L'école des femmes acte I scène 1
ARNOLPHE Chacun a sa méthode. En femme, comme en tout, je veux suivre ma mode ;
125 Je me vois riche assez, pour pouvoir, que je croi,
Choisir une moitié, qui tienne tout de moi,
Et de qui la soumise, et pleine dépendance,
N’ait à me reprocher aucun bien, ni naissance.
Un air doux, et posé, parmi d’autres enfans,
130 M’inspira de l’amour pour elle, dès quatre ans :
Sa mère se trouvant de pauvreté pressée,
De la lui demander il me vint la pensée ,
Et la bonne paysanne, apprenant mon désir,
À s’ôter cette charge eut beaucoup de plaisir.

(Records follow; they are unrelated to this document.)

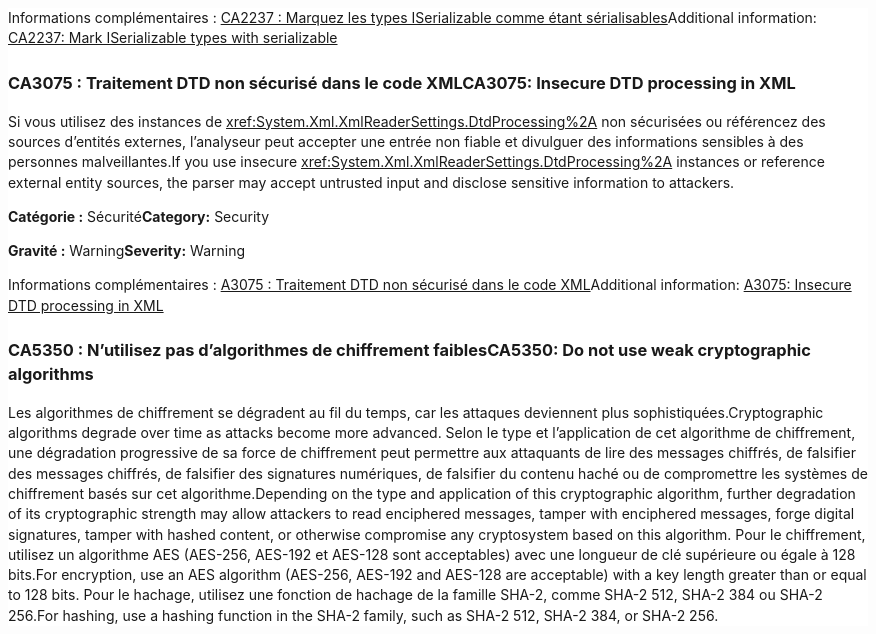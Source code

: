 <span data-ttu-id="1cc75-163">Informations complémentaires : [CA2237 : Marquez les types ISerializable comme étant sérialisables](/visualstudio/code-quality/ca2237-mark-iserializable-types-with-serializableattribute)</span><span class="sxs-lookup"><span data-stu-id="1cc75-163">Additional information: [CA2237: Mark ISerializable types with serializable](/visualstudio/code-quality/ca2237-mark-iserializable-types-with-serializableattribute)</span></span>

### <a name="ca3075-insecure-dtd-processing-in-xml"></a><span data-ttu-id="1cc75-164">CA3075 : Traitement DTD non sécurisé dans le code XML</span><span class="sxs-lookup"><span data-stu-id="1cc75-164">CA3075: Insecure DTD processing in XML</span></span>

<span data-ttu-id="1cc75-165">Si vous utilisez des instances de <xref:System.Xml.XmlReaderSettings.DtdProcessing%2A> non sécurisées ou référencez des sources d’entités externes, l’analyseur peut accepter une entrée non fiable et divulguer des informations sensibles à des personnes malveillantes.</span><span class="sxs-lookup"><span data-stu-id="1cc75-165">If you use insecure <xref:System.Xml.XmlReaderSettings.DtdProcessing%2A> instances or reference external entity sources, the parser may accept untrusted input and disclose sensitive information to attackers.</span></span>  

<span data-ttu-id="1cc75-166">**Catégorie :** Sécurité</span><span class="sxs-lookup"><span data-stu-id="1cc75-166">**Category:** Security</span></span>

<span data-ttu-id="1cc75-167">**Gravité :** Warning</span><span class="sxs-lookup"><span data-stu-id="1cc75-167">**Severity:** Warning</span></span>

<span data-ttu-id="1cc75-168">Informations complémentaires : [A3075 : Traitement DTD non sécurisé dans le code XML](/visualstudio/code-quality/ca2237-mark-iserializable-types-with-serializableattribute)</span><span class="sxs-lookup"><span data-stu-id="1cc75-168">Additional information: [A3075: Insecure DTD processing in XML](/visualstudio/code-quality/ca2237-mark-iserializable-types-with-serializableattribute)</span></span>

### <a name="ca5350-do-not-use-weak-cryptographic-algorithms"></a><span data-ttu-id="1cc75-169">CA5350 : N’utilisez pas d’algorithmes de chiffrement faibles</span><span class="sxs-lookup"><span data-stu-id="1cc75-169">CA5350: Do not use weak cryptographic algorithms</span></span>

<span data-ttu-id="1cc75-170">Les algorithmes de chiffrement se dégradent au fil du temps, car les attaques deviennent plus sophistiquées.</span><span class="sxs-lookup"><span data-stu-id="1cc75-170">Cryptographic algorithms degrade over time as attacks become more advanced.</span></span> <span data-ttu-id="1cc75-171">Selon le type et l’application de cet algorithme de chiffrement, une dégradation progressive de sa force de chiffrement peut permettre aux attaquants de lire des messages chiffrés, de falsifier des messages chiffrés, de falsifier des signatures numériques, de falsifier du contenu haché ou de compromettre les systèmes de chiffrement basés sur cet algorithme.</span><span class="sxs-lookup"><span data-stu-id="1cc75-171">Depending on the type and application of this cryptographic algorithm, further degradation of its cryptographic strength may allow attackers to read enciphered messages, tamper with enciphered messages, forge digital signatures, tamper with hashed content, or otherwise compromise any cryptosystem based on this algorithm.</span></span> <span data-ttu-id="1cc75-172">Pour le chiffrement, utilisez un algorithme AES (AES-256, AES-192 et AES-128 sont acceptables) avec une longueur de clé supérieure ou égale à 128 bits.</span><span class="sxs-lookup"><span data-stu-id="1cc75-172">For encryption, use an AES algorithm (AES-256, AES-192 and AES-128 are acceptable) with a key length greater than or equal to 128 bits.</span></span> <span data-ttu-id="1cc75-173">Pour le hachage, utilisez une fonction de hachage de la famille SHA-2, comme SHA-2 512, SHA-2 384 ou SHA-2 256.</span><span class="sxs-lookup"><span data-stu-id="1cc75-173">For hashing, use a hashing function in the SHA-2 family, such as SHA-2 512, SHA-2 384, or SHA-2 256.</span></span>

135 Dans un petit couvent, loin de toute pratique ,
Je la fis élever, selon ma politique,
C’est-à-dire ordonnant quels soins on emploirait,
Pour la rendre idiote autant qu’il se pourrait.
Dieu merci, le succès a suivi mon attente,
140 Et grande, je l’ai vue à tel point innocente,
Que j’ai béni le Ciel d’avoir trouvé mon fait,
Pour me faire une femme au gré de mon souhait.

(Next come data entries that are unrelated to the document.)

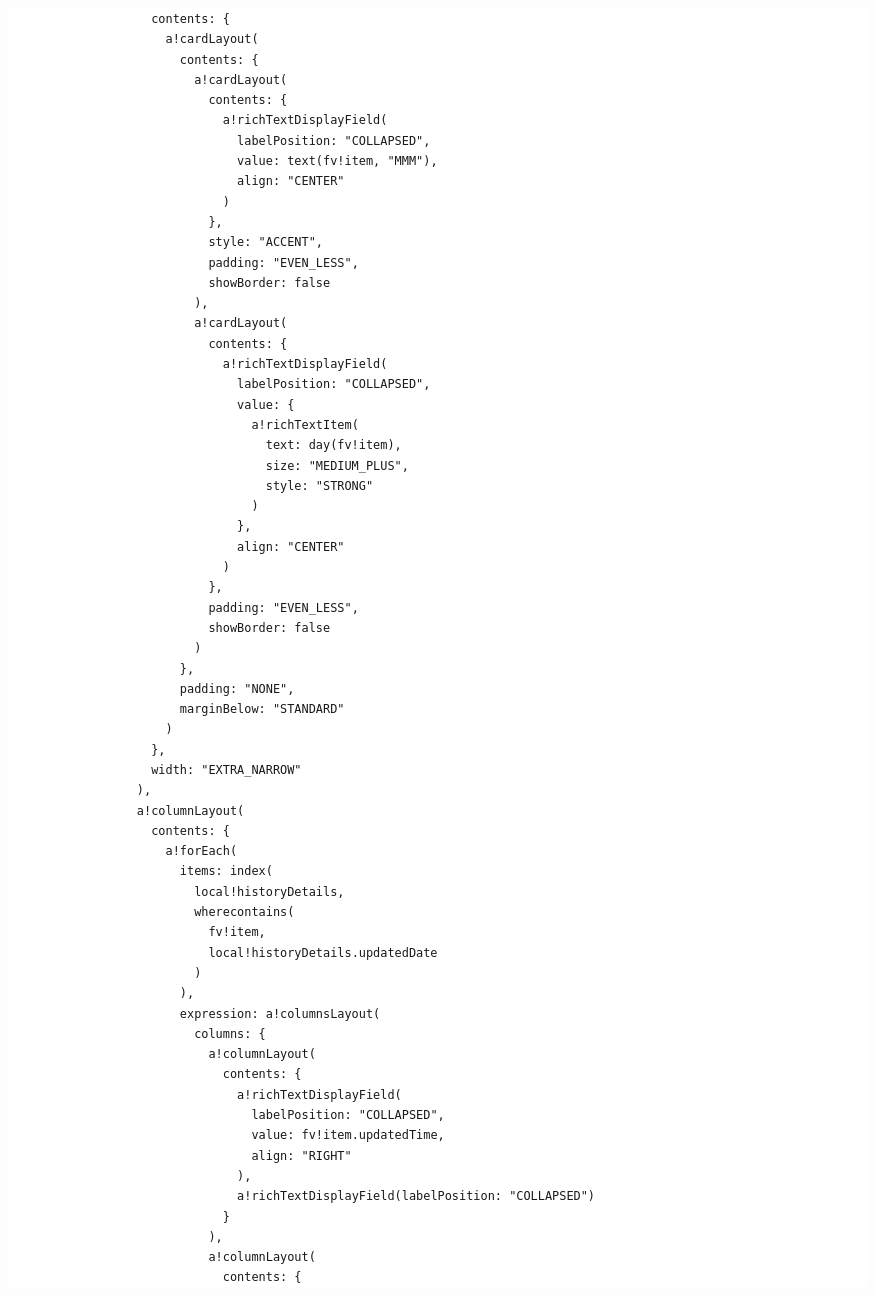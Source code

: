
 ```
                    contents: {
                      a!cardLayout(
                        contents: {
                          a!cardLayout(
                            contents: {
                              a!richTextDisplayField(
                                labelPosition: "COLLAPSED",
                                value: text(fv!item, "MMM"),
                                align: "CENTER"
                              )
                            },
                            style: "ACCENT",
                            padding: "EVEN_LESS",
                            showBorder: false
                          ),
                          a!cardLayout(
                            contents: {
                              a!richTextDisplayField(
                                labelPosition: "COLLAPSED",
                                value: {
                                  a!richTextItem(
                                    text: day(fv!item),
                                    size: "MEDIUM_PLUS",
                                    style: "STRONG"
                                  )
                                },
                                align: "CENTER"
                              )
                            },
                            padding: "EVEN_LESS",
                            showBorder: false
                          )
                        },
                        padding: "NONE",
                        marginBelow: "STANDARD"
                      )
                    },
                    width: "EXTRA_NARROW"
                  ),
                  a!columnLayout(
                    contents: {
                      a!forEach(
                        items: index(
                          local!historyDetails,
                          wherecontains(
                            fv!item,
                            local!historyDetails.updatedDate
                          )
                        ),
                        expression: a!columnsLayout(
                          columns: {
                            a!columnLayout(
                              contents: {
                                a!richTextDisplayField(
                                  labelPosition: "COLLAPSED",
                                  value: fv!item.updatedTime,
                                  align: "RIGHT"
                                ),
                                a!richTextDisplayField(labelPosition: "COLLAPSED")
                              }
                            ),
                            a!columnLayout(
                              contents: {
```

Je l’ai donc retirée ; et comme ma demeure
À cent sortes de monde est ouverte à toute heure,
145 Je l’ai mise à l’écart, comme il faut tout prévoir,
Dans cette autre maison, où nul ne me vient voir ;
Et pour ne point gâter sa bonté naturelle,
Je n’y tiens que des gens tout aussi simples qu’elle.
Vous me direz "pourquoi cette narration ?"

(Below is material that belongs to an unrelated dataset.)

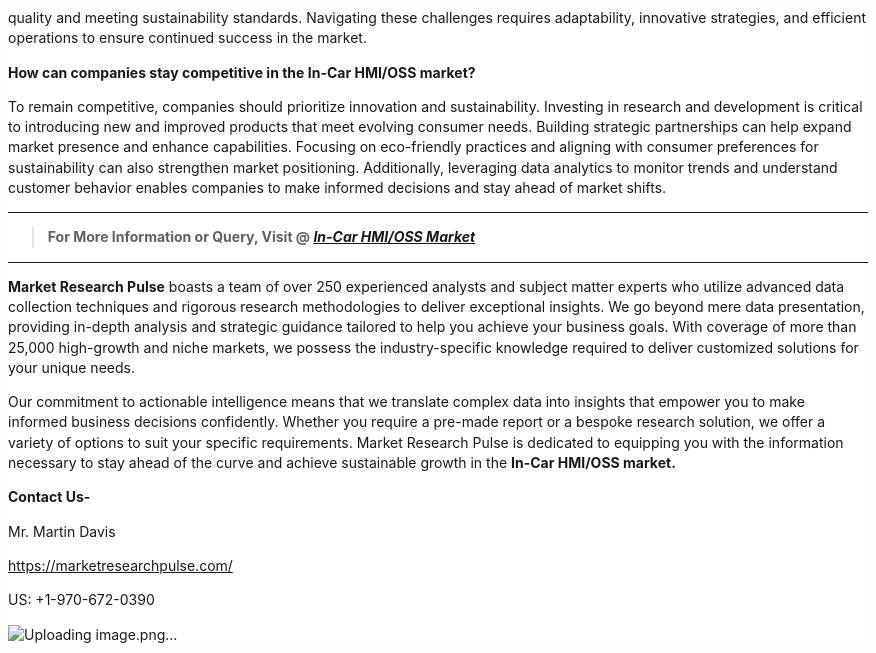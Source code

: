 quality and meeting sustainability standards. Navigating these challenges requires adaptability, innovative strategies, and efficient operations to ensure continued success in the market.</p><p><strong>How can companies stay competitive in the In-Car HMI/OSS market?</strong></p><p>To remain competitive, companies should prioritize innovation and sustainability. Investing in research and development is critical to introducing new and improved products that meet evolving consumer needs. Building strategic partnerships can help expand market presence and enhance capabilities. Focusing on eco-friendly practices and aligning with consumer preferences for sustainability can also strengthen market positioning. Additionally, leveraging data analytics to monitor trends and understand customer behavior enables companies to make informed decisions and stay ahead of market shifts.</p><hr /><blockquote><p><strong>For More Information or Query, Visit @&nbsp;<em><a href="https://marketresearchpulse.com/report/143317/in-car-hmioss-market?utm_source=Linkedin&utm_medium=0114">In-Car HMI/OSS Market</a></em></strong></p></blockquote><hr /><p><strong>Market Research Pulse</strong> boasts a team of over 250 experienced analysts and subject matter experts who utilize advanced data collection techniques and rigorous research methodologies to deliver exceptional insights. We go beyond mere data presentation, providing in-depth analysis and strategic guidance tailored to help you achieve your business goals. With coverage of more than 25,000 high-growth and niche markets, we possess the industry-specific knowledge required to deliver customized solutions for your unique needs.</p><p>Our commitment to actionable intelligence means that we translate complex data into insights that empower you to make informed business decisions confidently. Whether you require a pre-made report or a bespoke research solution, we offer a variety of options to suit your specific requirements. Market Research Pulse is dedicated to equipping you with the information necessary to stay ahead of the curve and achieve sustainable growth in the <strong>In-Car HMI/OSS market.</strong></p><p><strong>Contact Us-</strong></p><p>Mr. Martin Davis</p><p>https://marketresearchpulse.com/</p><p>US: +1-970-672-0390</p>
![Uploading image.png…]()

150 C’est pour vous rendre instruit de ma précaution.
Le résultat de tout, est qu’en ami fidèle,
Ce soir, je vous invite à souper avec elle :
Je veux que vous puissiez un peu l’examiner,
Et voir, si de mon choix on me doit condamner .
155 CHRYSALDE J’y consens.
ARNOLPHE Vous pourrez dans cette conférence, Juger de sa personne, et de son innocence.
CHRYSALDE Pour cet article-là, ce que vous m’avez dit,
Ne peut...
160 ARNOLPHE La vérité passe encor mon récit. Dans ses simplicités à tous coups je l’admire, Et parfois elle en dit, dont je pâme de rire.